Consequently, it is easy to imagine the potential power of rites and rituals in shaping and developing a corporate culture, a power that is all the greater because they concern a large number of potential levers for engagement at the same time (purpose and culture, self-improvement, recognition, the link between individual performance and collective performance, relations with one’s manager, etc.), they are based on the active participation of as many people as possible, and they make it possible to bring the company and its behaviours to life concretely.

This was the option taken by Capgemini with its Business Rituals, for which we were fortunate to be able to assist in the rollout.

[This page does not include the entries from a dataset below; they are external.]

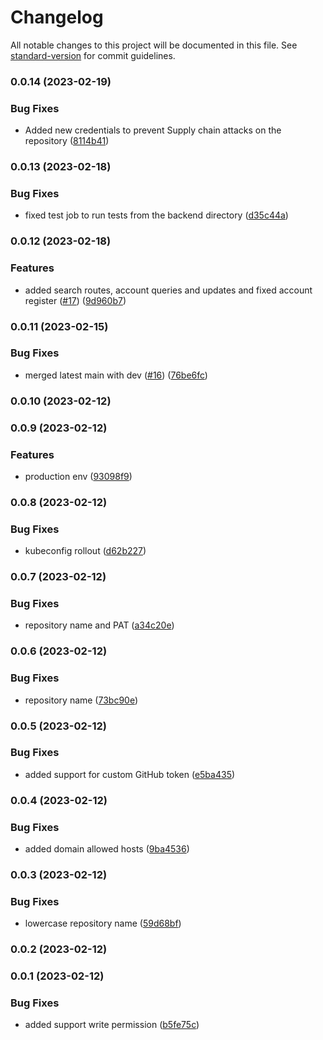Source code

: # Changelog

All notable changes to this project will be documented in this file. See [standard-version](https://github.com/conventional-changelog/standard-version) for commit guidelines.

### 0.0.14 (2023-02-19)


### Bug Fixes

* Added new credentials to prevent Supply chain attacks on the repository ([8114b41](https://github.com/ReSupplyOrg/dealer/commit/8114b41be7ea50578d60bf50a67734035308bcc8))

### 0.0.13 (2023-02-18)


### Bug Fixes

* fixed test job to run tests from the backend directory ([d35c44a](https://github.com/ReSupplyOrg/dealer/commit/d35c44a831f5f122c58f82a7555e8aeeebaa923b))

### 0.0.12 (2023-02-18)


### Features

* added search routes, account queries and updates and fixed account register ([#17](https://github.com/ReSupplyOrg/dealer/issues/17)) ([9d960b7](https://github.com/ReSupplyOrg/dealer/commit/9d960b74cddb99391c78ce37ce2cf7cb6e0af703))

### 0.0.11 (2023-02-15)


### Bug Fixes

* merged latest main with dev ([#16](https://github.com/ReSupplyOrg/dealer/issues/16)) ([76be6fc](https://github.com/ReSupplyOrg/dealer/commit/76be6fc227ead3a50bb16fe3d9b68a16d78e41c7))

### 0.0.10 (2023-02-12)

### 0.0.9 (2023-02-12)


### Features

* production env ([93098f9](https://github.com/ReSupplyOrg/dealer/commit/93098f9f94284a148bc3143c87e18149c1fc3452))

### 0.0.8 (2023-02-12)


### Bug Fixes

* kubeconfig rollout ([d62b227](https://github.com/ReSupplyOrg/dealer/commit/d62b2273fea8ef1f6a8fd980bddbce41741c1609))

### 0.0.7 (2023-02-12)


### Bug Fixes

* repository name and PAT ([a34c20e](https://github.com/ReSupplyOrg/dealer/commit/a34c20e20aa4af75e24586ff395c3a7b2a4579b5))

### 0.0.6 (2023-02-12)


### Bug Fixes

* repository name ([73bc90e](https://github.com/ReSupplyOrg/dealer/commit/73bc90e98c9e9921488fe6ea105c36140afb03d5))

### 0.0.5 (2023-02-12)


### Bug Fixes

* added support for custom GitHub token ([e5ba435](https://github.com/ReSupplyOrg/dealer/commit/e5ba435a8d63087d8836431760b30997fd2eea97))

### 0.0.4 (2023-02-12)


### Bug Fixes

* added domain allowed hosts ([9ba4536](https://github.com/ReSupplyOrg/dealer/commit/9ba4536490150f53654efefbcd60e879897754cd))

### 0.0.3 (2023-02-12)


### Bug Fixes

* lowercase repository name ([59d68bf](https://github.com/ReSupplyOrg/dealer/commit/59d68bff1d902a05245d77771262a96fcb91967d))

### 0.0.2 (2023-02-12)

### 0.0.1 (2023-02-12)


### Bug Fixes

* added support write permission ([b5fe75c](https://github.com/ReSupplyOrg/dealer/commit/b5fe75c92ef073d60e2269b152463e4192b400a3))
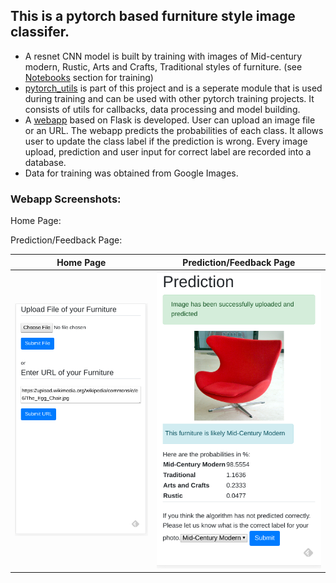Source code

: ## This is a pytorch based furniture style image classifer. 

- A resnet CNN model is built by training with images of Mid-century modern, Rustic, Arts and Crafts, Traditional styles of furniture. (see [Notebooks](https://github.com/plasmon360/Furniture-Style-Classifier/tree/master/Notebooks) section for training)
- [pytorch_utils](https://github.com/plasmon360/Furniture-Style-Classifier/tree/master/pytorch_utils) is part of this project and is a seperate module that is used during training and can be used with other pytorch training projects. It consists of utils for callbacks, data processing and model building.
- A [webapp](https://github.com/plasmon360/Furniture-Style-Classifier/tree/master/Webapp/flask_classifier) based on Flask is developed. User can upload an image file or an URL. The webapp predicts the probabilities of each class. It allows user to update the class label if the prediction is wrong. Every image upload, prediction and user input for correct label are recorded into a database.
- Data for training was obtained from Google Images.

### Webapp Screenshots: 

Home Page:

Prediction/Feedback Page:
 
Home Page                 |  Prediction/Feedback Page
:-------------------------:|:-------------------------:
![alt text](https://github.com/plasmon360/Furniture-Style-Classifier/blob/master/Webapp/flask_classifier/home_snapshot.png "Home Page on Mobile") | ![alt text](https://github.com/plasmon360/Furniture-Style-Classifier/blob/master/Webapp/flask_classifier/prediction_snapshot.png "Precition/Feedback Page on Mobile")

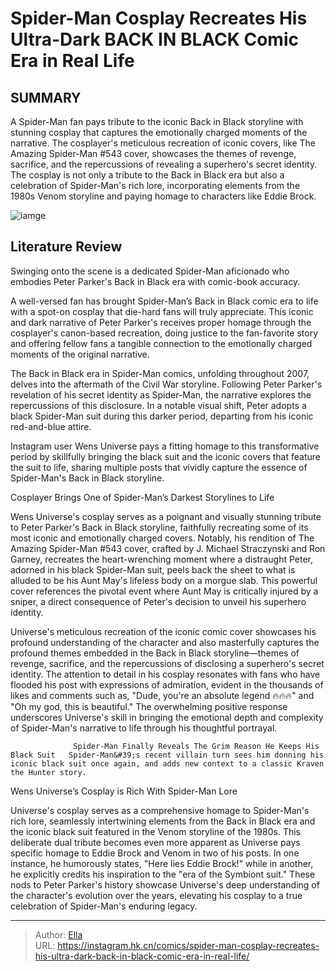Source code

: # Spider-Man Cosplay Recreates His Ultra-Dark BACK IN BLACK Comic Era in Real Life


## SUMMARY 



  A Spider-Man fan pays tribute to the iconic Back in Black storyline with stunning cosplay that captures the emotionally charged moments of the narrative.   The cosplayer&#39;s meticulous recreation of iconic covers, like The Amazing Spider-Man #543 cover, showcases the themes of revenge, sacrifice, and the repercussions of revealing a superhero&#39;s secret identity.   The cosplay is not only a tribute to the Back in Black era but also a celebration of Spider-Man&#39;s rich lore, incorporating elements from the 1980s Venom storyline and paying homage to characters like Eddie Brock.  

![iamge](https://static1.srcdn.com/wordpress/wp-content/uploads/2017/07/Spider-Man-Back-in-Black-Symbiote-suit.jpg)

## Literature Review

Swinging onto the scene is a dedicated Spider-Man aficionado who embodies Peter Parker&#39;s Back in Black era with comic-book accuracy.




A well-versed fan has brought Spider-Man’s Back in Black comic era to life with a spot-on cosplay that die-hard fans will truly appreciate. This iconic and dark narrative of Peter Parker&#39;s receives proper homage through the cosplayer&#39;s canon-based recreation, doing justice to the fan-favorite story and offering fellow fans a tangible connection to the emotionally charged moments of the original narrative.




The Back in Black era in Spider-Man comics, unfolding throughout 2007, delves into the aftermath of the Civil War storyline. Following Peter Parker&#39;s revelation of his secret identity as Spider-Man, the narrative explores the repercussions of this disclosure. In a notable visual shift, Peter adopts a black Spider-Man suit during this darker period, departing from his iconic red-and-blue attire.


 

Instagram user Wens Universe pays a fitting homage to this transformative period by skillfully bringing the black suit and the iconic covers that feature the suit to life, sharing multiple posts that vividly capture the essence of Spider-Man&#39;s Back in Black storyline.


 Cosplayer Brings One of Spider-Man’s Darkest Storylines to Life 

 




Wens Universe&#39;s cosplay serves as a poignant and visually stunning tribute to Peter Parker&#39;s Back in Black storyline, faithfully recreating some of its most iconic and emotionally charged covers. Notably, his rendition of The Amazing Spider-Man #543 cover, crafted by J. Michael Straczynski and Ron Garney, recreates the heart-wrenching moment where a distraught Peter, adorned in his black Spider-Man suit, peels back the sheet to what is alluded to be his Aunt May&#39;s lifeless body on a morgue slab. This powerful cover references the pivotal event where Aunt May is critically injured by a sniper, a direct consequence of Peter&#39;s decision to unveil his superhero identity.

Universe&#39;s meticulous recreation of the iconic comic cover showcases his profound understanding of the character and also masterfully captures the profound themes embedded in the Back in Black storyline—themes of revenge, sacrifice, and the repercussions of disclosing a superhero&#39;s secret identity. The attention to detail in his cosplay resonates with fans who have flooded his post with expressions of admiration, evident in the thousands of likes and comments such as, &#34;Dude, you&#39;re an absolute legend 🔥🔥🔥&#34; and &#34;Oh my god, this is beautiful.&#34; The overwhelming positive response underscores Universe&#39;s skill in bringing the emotional depth and complexity of Spider-Man&#39;s narrative to life through his thoughtful portrayal.




                  Spider-Man Finally Reveals The Grim Reason He Keeps His Black Suit   Spider-Man&#39;s recent villain turn sees him donning his iconic black suit once again, and adds new context to a classic Kraven the Hunter story.   



 Wens Universe’s Cosplay is Rich With Spider-Man Lore 

 

Universe&#39;s cosplay serves as a comprehensive homage to Spider-Man&#39;s rich lore, seamlessly intertwining elements from the Back in Black era and the iconic black suit featured in the Venom storyline of the 1980s. This deliberate dual tribute becomes even more apparent as Universe pays specific homage to Eddie Brock and Venom in two of his posts. In one instance, he humorously states, &#34;Here lies Eddie Brock!&#34; while in another, he explicitly credits his inspiration to the &#34;era of the Symbiont suit.&#34; These nods to Peter Parker&#39;s history showcase Universe&#39;s deep understanding of the character&#39;s evolution over the years, elevating his cosplay to a true celebration of Spider-Man&#39;s enduring legacy.






---

> Author: [Ella](https://instagram.hk.cn/)  
> URL: https://instagram.hk.cn/comics/spider-man-cosplay-recreates-his-ultra-dark-back-in-black-comic-era-in-real-life/  


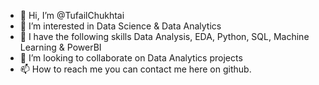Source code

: - 👋 Hi, I’m @TufailChukhtai
- 👀 I’m interested in Data Science & Data Analytics
- 🌱 I have the following skills Data Analysis, EDA, Python, SQL, Machine Learning & PowerBI
- 💞️ I’m looking to collaborate on Data Analytics projects
- 📫 How to reach me you can contact me here on github.

<!---
TufailChukhtai/TufailChukhtai is a ✨ special ✨ repository because its `README.md` (this file) appears on your GitHub profile.
You can click the Preview link to take a look at your changes.
--->
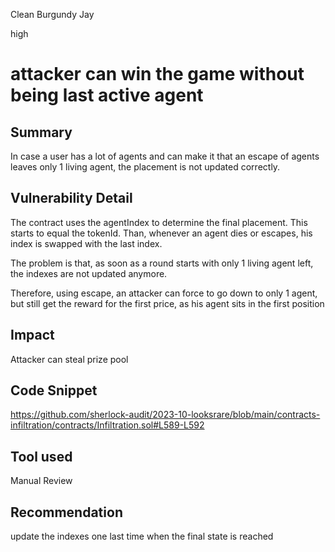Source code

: Clean Burgundy Jay

high

# attacker can win the game without being last active agent
## Summary

In case a user has a lot of agents and can make it that an escape of agents leaves only 1 living agent, the placement is not updated correctly.

## Vulnerability Detail

The contract uses the agentIndex to determine the final placement.
This starts to equal the tokenId. Than, whenever an agent dies or escapes, his index is swapped with the last index.

The problem is that, as soon as a round starts with only 1 living agent left, the indexes are not updated anymore.

Therefore, using escape, an attacker can force to go down to only 1 agent, but still get the reward for the first price, as his agent sits in the first position 

## Impact

Attacker can steal prize pool

## Code Snippet

https://github.com/sherlock-audit/2023-10-looksrare/blob/main/contracts-infiltration/contracts/Infiltration.sol#L589-L592

## Tool used

Manual Review

## Recommendation

update the indexes one last time when the final state is reached
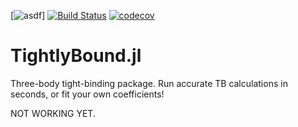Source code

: [![asdf](https://github.com/kfgarrity/TightlyBound.jl/workflows/CI/badge.svg)]
[![Build Status](https://travis-ci.com/kfgarrity/TightlyBound.jl.svg?branch=main)](https://travis-ci.com/kfgarrity/TightlyBound.jl)
[![codecov](https://codecov.io/gh/kfgarrity/TightlyBound.jl/branch/main/graph/badge.svg?token=U8COIKIWG6)](https://codecov.io/gh/kfgarrity/TightlyBound.jl)
<!--  
[![Coverage Status](https://coveralls.io/repos/github/kfgarrity/TightlyBound.jl/badge.svg?branch=main)](https://coveralls.io/github/kfgarrity/TightlyBound.jl?branch=main)
-->
# TightlyBound.jl
Three-body tight-binding package. Run accurate TB calculations in seconds, or fit your own coefficients!

NOT WORKING YET.
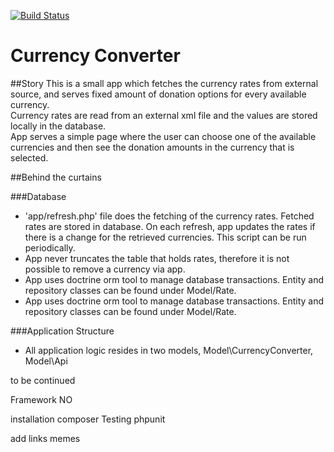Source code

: 
[![Build Status](https://travis-ci.org/grandbora/currency-converter.png)](https://travis-ci.org/grandbora/currency-converter)

Currency Converter
====================

##Story
This is a small app which fetches the currency rates from external source, and serves fixed amount of donation options for every available currency.  
Currency rates are read from an external xml file and the values are stored locally in the database.  
App serves a simple page where the user can choose one of the available currencies and then see the donation amounts in the currency that is selected.  

##Behind the curtains


###Database
 * 'app/refresh.php' file does the fetching of the currency rates. Fetched rates are stored in database. On each refresh, app updates the rates if there is a change for the retrieved currencies. This script can be run periodically.
 * App never truncates the table that holds rates, therefore it is not possible to remove a currency via app.
 * App uses doctrine orm tool to manage database transactions. Entity and repository classes can be found under Model/Rate.
 * App uses doctrine orm tool to manage database transactions. Entity and repository classes can be found under Model/Rate.

 ###Application Structure
 * All application logic resides in two models, Model\CurrencyConverter, Model\Api

to be continued



Framework
NO

installation composer
Testing
phpunit

add links memes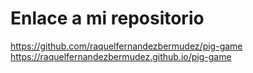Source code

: # Enlace a mi repositorio
https://github.com/raquelfernandezbermudez/pig-game
https://raquelfernandezbermudez.github.io/pig-game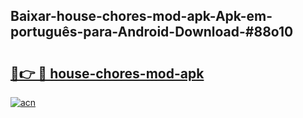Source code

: ## Baixar-house-chores-mod-apk-Apk-em-português​-para-Android-Download-#88o10

# <h2><a href="https://ainizakaria.my?title=house-chores-mod-apk&ref=20M">🔗👉 🔴 house-chores-mod-apk</a></h2>

[![acn](https://github.com/user-attachments/assets/0f9c940e-d8b0-45ae-aac7-cd30a18b3e1c)](https://ainizakaria.my?title=house-chores-mod-apk&ref=20M)


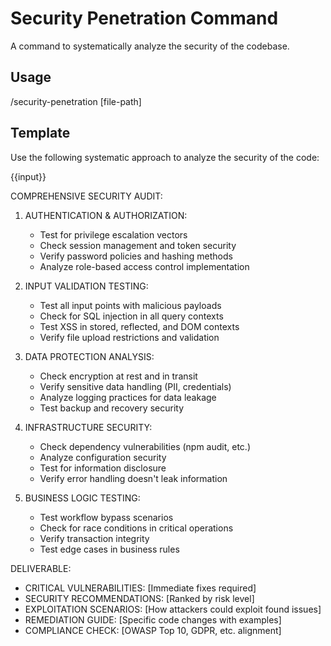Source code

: # Security Penetration Command

A command to systematically analyze the security of the codebase.

## Usage
/security-penetration [file-path]

## Template
Use the following systematic approach to analyze the security of the code:

{{input}}

COMPREHENSIVE SECURITY AUDIT:
1. AUTHENTICATION & AUTHORIZATION:
   - Test for privilege escalation vectors
   - Check session management and token security
   - Verify password policies and hashing methods
   - Analyze role-based access control implementation

2. INPUT VALIDATION TESTING:
   - Test all input points with malicious payloads
   - Check for SQL injection in all query contexts
   - Test XSS in stored, reflected, and DOM contexts
   - Verify file upload restrictions and validation

3. DATA PROTECTION ANALYSIS:
   - Check encryption at rest and in transit
   - Verify sensitive data handling (PII, credentials)
   - Analyze logging practices for data leakage
   - Test backup and recovery security

4. INFRASTRUCTURE SECURITY:
   - Check dependency vulnerabilities (npm audit, etc.)
   - Analyze configuration security
   - Test for information disclosure
   - Verify error handling doesn't leak information

5. BUSINESS LOGIC TESTING:
   - Test workflow bypass scenarios
   - Check for race conditions in critical operations
   - Verify transaction integrity
   - Test edge cases in business rules

DELIVERABLE: 
- CRITICAL VULNERABILITIES: [Immediate fixes required]
- SECURITY RECOMMENDATIONS: [Ranked by risk level]
- EXPLOITATION SCENARIOS: [How attackers could exploit found issues]
- REMEDIATION GUIDE: [Specific code changes with examples]
- COMPLIANCE CHECK: [OWASP Top 10, GDPR, etc. alignment]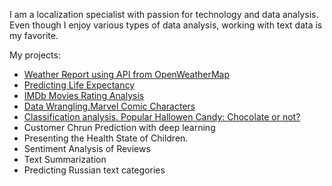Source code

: I am a localization specialist with passion for technology and data analysis. Even though I enjoy various types of data analysis, working with text data is my favorite. 

My projects:
- [Weather Report using API from OpenWeatherMap](https://github.com/natacasey/Introduction-to-Programming-Python-)
- [Predicting Life Expectancy](https://github.com/natacasey/Statistics-with-R)
- [IMDb Movies Rating Analysis](https://github.com/natacasey/Exploratory-Data-Analysis)
- [Data Wrangling.Marvel Comic Characters](https://github.com/natacasey/Data-Wrangling)
- [Classification analysis. Popular Hallowen Candy: Chocolate or not?](https://github.com/natacasey/Data_Mining_Case_Study)
- Customer Chrun Prediction with deep learning
- Presenting the Health State of Children. 
- Sentiment Analysis of Reviews
- Text Summarization
- Predicting Russian text categories



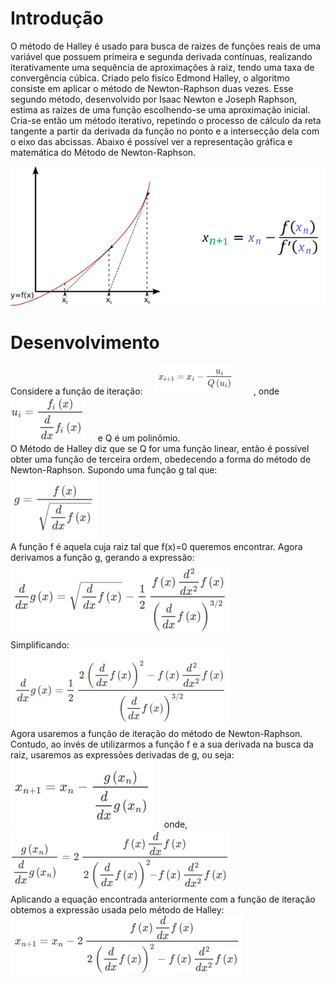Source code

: # Introdução

O método de Halley é usado para busca de raizes de funções reais de uma variável que possuem primeira e segunda derivada contínuas, realizando iterativamente uma sequência de aproximações à raiz, tendo uma taxa de convergência cúbica. Criado pelo fisíco Edmond Halley, o algoritmo consiste em aplicar o método de Newton-Raphson duas vezes. Esse segundo método, desenvolvido por Isaac Newton e Joseph Raphson, estima as raízes de uma função escolhendo-se uma aproximação inicial. Cria-se então um método iterativo, repetindo o processo de cálculo da reta tangente a partir da derivada da função no ponto e a intersecção dela com o eixo das abcissas. Abaixo é possível ver a representação gráfica e matemática do Método de Newton-Raphson.

   ![newton_graph_math](../newton/newton_graph_math.png)  

# Desenvolvimento

Considere a função de iteração:&nbsp;&nbsp;&nbsp;&nbsp; ![halley1](../halley/halley1_.png)&nbsp;&nbsp;&nbsp;&nbsp;&nbsp;&nbsp;&nbsp;, onde &nbsp;&nbsp;&nbsp;&nbsp;&nbsp; ![halley2](../halley/halley2_.png)&nbsp;&nbsp;&nbsp;&nbsp; e Q é um polinômio.  
O Método de Halley diz que se Q for uma função linear, então é possível obter uma função de terceira ordem, obedecendo a forma do método de Newton-Raphson. Supondo uma função g tal que:  
![halley4](../halley/halley4__.png)  
A função f é aquela cuja raiz tal que f(x)=0 queremos encontrar. Agora derivamos a função g, gerando a expressão:  
![halley5](../halley/halley5_.png)  
Simplificando:  
![halley6](../halley/halley6_.png)  
Agora usaremos a função de iteração do método de Newton-Raphson. Contudo, ao invés de utilizarmos a função f e a sua derivada na busca da raiz, usaremos as expressões derivadas de g, ou seja:  
![halley7](../halley/halley7_.png)&nbsp;&nbsp;&nbsp;&nbsp;onde,&nbsp;&nbsp;&nbsp;&nbsp;![halley9](../halley/halley9_.png)  
Aplicando a equação encontrada anteriormente com a função de iteração obtemos a expressão usada pelo método de Halley:  
![halley10](../halley/halley10_.png)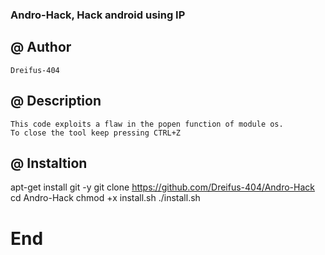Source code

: ### Andro-Hack, Hack android using IP

 @ Author
 ---------

    Dreifus-404

 @ Description
 --------------

    This code exploits a flaw in the popen function of module os.
    To close the tool keep pressing CTRL+Z

 @ Instaltion
 -------------

apt-get install git -y
git clone https://github.com/Dreifus-404/Andro-Hack
cd Andro-Hack
chmod +x install.sh
./install.sh

# End
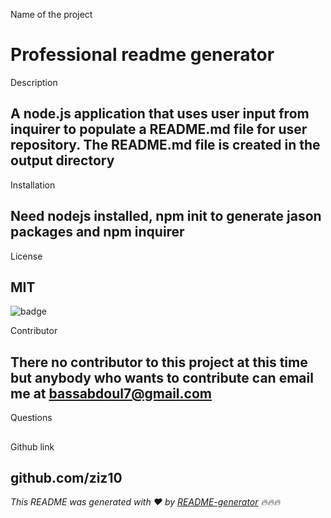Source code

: 
Name of the project
# Professional readme generator


Description
## A node.js application that uses user input from inquirer to populate a README.md file for user repository. The README.md file is created in the output directory


Installation
## Need nodejs installed, npm init to generate jason packages and npm inquirer


License
## MIT
![badge](https://img.shields.io/badge/license-${answers.license}-brightgreen)

Contributor
## There no contributor to this project at this time but anybody who wants to contribute can email me at bassabdoul7@gmail.com

Questions
## 

Github link
## github.com/ziz10

_This README was generated with ❤️ by [README-generator](https://github.com/ziz10/readme-generator) 🔥🔥🔥_
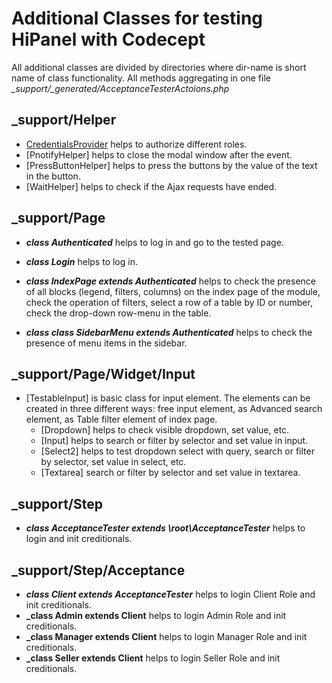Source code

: # Additional Classes for testing HiPanel with Codecept

All additional classes are divided by directories where dir-name is short name of class functionality. All methods aggregating in one file _\_support/\_generated/AcceptanceTesterActoions.php_

## \_support/Helper

- [CredentialsProvider] helps to authorize different roles.
- [PnotifyHelper] helps to close the modal window after the event.
- [PressButtonHelper] helps to press the buttons by the value of the text in the button.
- [WaitHelper] helps to check if the Ajax requests have ended.

[CredentialsProvider]: _support/Helper/CredentialsProvider.php

## \_support/Page

* **_class Authenticated_** helps to log in and go to the tested page.

* **_class Login_** helps to log in.

* **_class IndexPage extends Authenticated_** helps to check the presence of all blocks (legend, filters, columns) on the index page of the module, check the operation of filters, select a row of a table by ID or number, check the drop-down row-menu in the table.

* **_class class SidebarMenu extends Authenticated_** helps to check the presence of menu items in the sidebar.


## \_support/Page/Widget/Input

- [TestableInput] is basic class for input element. The elements can be created in three different ways: free input element, as Advanced search element, as Table filter element of index page.
    - [Dropdown] helps to check visible dropdown, set value, etc.
    - [Input] helps to search or filter by selector and set value in input.
    - [Select2] helps to test dropdown select with query, search or filter by selector, set value in select, etc.
    - [Textarea] search or filter by selector and set value in textarea.

## \_support/Step

* **_class AcceptanceTester extends \root\AcceptanceTester_** helps to login and init creditionals.


## \_support/Step/Acceptance

* **_class Client extends AcceptanceTester_** helps to login Client Role and init creditionals.
* **_class Admin extends Client** helps to login Admin Role and init creditionals.
* **_class Manager extends Client** helps to login Manager Role and init creditionals.
* **_class Seller extends Client** helps to login Seller Role and init creditionals.

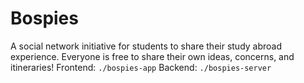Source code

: # Bospies
A social network initiative for students to share their study abroad experience. Everyone is free to share their own ideas, concerns, and itineraries! 
Frontend: `./bospies-app`
Backend: `./bospies-server`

The starting-point was an observation of the difficulty of “aligning” 200,000 employees spread over 40 countries over key behaviours (to simplify: customer orientation, discipline and collaboration). This resulted in a certain number of business-oriented rituals with relatively evocative names (Pit Stop, Power Launch, Cap 360), successfully rolled out around the world. Beyond the expected deliverables, these collective and symbolic moments, heavily scripted, really do constitute managerial innovations which make it possible to physically root the target behaviours in the employees’ day-to-day lives (to explore this topic further, see the excellent articles by Pierre Hessler on his LinkedIn page: https://www.linkedin.com/in/pierre-hessler-14958914/detail/recent-activity/posts/).

But transforming a company’s rites and rituals should not be taken lightly, even if it is possible to envisage a “test and learn” approach.

Indeed:

  • discontinuing or transforming certain rituals can throw some employees off-balance, particularly, particularly if their latent function is difficult to evaluate;
  • creating new rituals can fall flat, if they don’t appear to be useful (manifest function), if they create too violent a culture gap between the current culture and the desired culture (latent function), or if those responsible for running them, managers as a general rule, have not bought into them and feel uneasy running them.

The question deserves a fully structured approach.

From the analysis of a company’s rites and rituals – their manifest and latent functions, what they reveal of the company’s culture and behaviours, etc. – through to being tested and implemented, including the design of new rituals through co-creation with key stakeholders, the various steps must be respected in order to make rituals into genuine drivers of cultural change.